- Exercise requirements: The answer is to be one number: the count of lines in this listing that have the string "rate".

- Input for this task:
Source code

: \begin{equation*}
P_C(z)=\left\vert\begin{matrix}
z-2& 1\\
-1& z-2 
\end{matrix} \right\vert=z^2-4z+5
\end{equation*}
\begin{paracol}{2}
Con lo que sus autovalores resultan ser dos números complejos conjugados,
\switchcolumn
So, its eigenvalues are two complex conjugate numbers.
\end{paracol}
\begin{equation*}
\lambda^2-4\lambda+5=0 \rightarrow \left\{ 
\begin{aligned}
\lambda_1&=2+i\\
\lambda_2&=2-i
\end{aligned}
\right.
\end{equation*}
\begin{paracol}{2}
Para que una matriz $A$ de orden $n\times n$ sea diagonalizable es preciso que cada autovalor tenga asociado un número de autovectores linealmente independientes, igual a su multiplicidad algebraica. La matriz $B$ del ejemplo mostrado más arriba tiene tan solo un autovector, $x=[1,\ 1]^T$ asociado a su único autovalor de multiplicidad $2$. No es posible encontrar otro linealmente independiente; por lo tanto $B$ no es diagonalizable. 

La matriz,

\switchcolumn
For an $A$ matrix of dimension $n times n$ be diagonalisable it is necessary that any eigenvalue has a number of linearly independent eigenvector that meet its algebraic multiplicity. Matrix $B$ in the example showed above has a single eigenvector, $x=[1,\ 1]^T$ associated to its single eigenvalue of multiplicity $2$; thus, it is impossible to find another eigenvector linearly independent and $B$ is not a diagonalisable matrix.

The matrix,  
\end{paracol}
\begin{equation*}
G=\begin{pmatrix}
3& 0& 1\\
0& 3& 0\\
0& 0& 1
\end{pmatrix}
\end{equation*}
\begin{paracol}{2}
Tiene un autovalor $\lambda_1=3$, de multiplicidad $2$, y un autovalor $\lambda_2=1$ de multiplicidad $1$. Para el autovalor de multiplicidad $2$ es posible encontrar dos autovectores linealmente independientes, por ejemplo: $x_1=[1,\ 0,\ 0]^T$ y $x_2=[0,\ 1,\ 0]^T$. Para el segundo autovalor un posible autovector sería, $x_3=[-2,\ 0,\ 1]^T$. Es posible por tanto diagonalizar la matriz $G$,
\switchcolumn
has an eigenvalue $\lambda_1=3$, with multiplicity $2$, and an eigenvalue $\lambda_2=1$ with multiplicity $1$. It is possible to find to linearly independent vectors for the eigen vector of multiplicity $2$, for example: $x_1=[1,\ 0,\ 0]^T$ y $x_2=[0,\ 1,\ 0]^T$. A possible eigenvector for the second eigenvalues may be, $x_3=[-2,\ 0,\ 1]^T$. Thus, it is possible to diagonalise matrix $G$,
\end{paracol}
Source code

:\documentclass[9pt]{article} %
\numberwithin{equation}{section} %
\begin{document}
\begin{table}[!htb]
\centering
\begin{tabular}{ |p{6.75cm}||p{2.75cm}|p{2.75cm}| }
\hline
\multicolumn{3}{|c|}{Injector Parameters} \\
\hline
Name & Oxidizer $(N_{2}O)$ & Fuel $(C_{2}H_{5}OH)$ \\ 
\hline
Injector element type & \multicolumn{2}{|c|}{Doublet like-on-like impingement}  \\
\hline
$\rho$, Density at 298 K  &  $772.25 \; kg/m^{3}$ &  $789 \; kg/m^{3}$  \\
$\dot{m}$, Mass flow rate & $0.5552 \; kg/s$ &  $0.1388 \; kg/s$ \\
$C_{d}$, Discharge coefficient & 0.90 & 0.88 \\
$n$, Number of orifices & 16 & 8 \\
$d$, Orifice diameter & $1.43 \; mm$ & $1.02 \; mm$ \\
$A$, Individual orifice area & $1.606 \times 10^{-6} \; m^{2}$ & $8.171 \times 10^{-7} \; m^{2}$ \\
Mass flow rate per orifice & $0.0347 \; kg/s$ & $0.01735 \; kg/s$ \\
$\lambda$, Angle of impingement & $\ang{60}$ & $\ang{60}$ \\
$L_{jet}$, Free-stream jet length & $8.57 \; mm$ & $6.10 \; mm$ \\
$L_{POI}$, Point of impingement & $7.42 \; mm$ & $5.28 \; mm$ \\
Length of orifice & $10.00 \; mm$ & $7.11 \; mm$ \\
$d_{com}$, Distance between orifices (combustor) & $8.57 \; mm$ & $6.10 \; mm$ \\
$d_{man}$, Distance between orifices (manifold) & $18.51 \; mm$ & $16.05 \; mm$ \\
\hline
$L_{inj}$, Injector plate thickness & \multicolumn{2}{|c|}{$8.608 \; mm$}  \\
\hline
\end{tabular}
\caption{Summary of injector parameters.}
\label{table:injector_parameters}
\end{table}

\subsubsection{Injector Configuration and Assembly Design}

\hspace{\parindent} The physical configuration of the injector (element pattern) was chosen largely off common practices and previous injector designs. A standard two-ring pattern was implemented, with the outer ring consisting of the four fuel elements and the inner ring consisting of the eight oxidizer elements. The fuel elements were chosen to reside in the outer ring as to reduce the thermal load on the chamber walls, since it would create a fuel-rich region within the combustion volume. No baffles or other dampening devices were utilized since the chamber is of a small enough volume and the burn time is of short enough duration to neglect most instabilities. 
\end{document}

- Task result: 2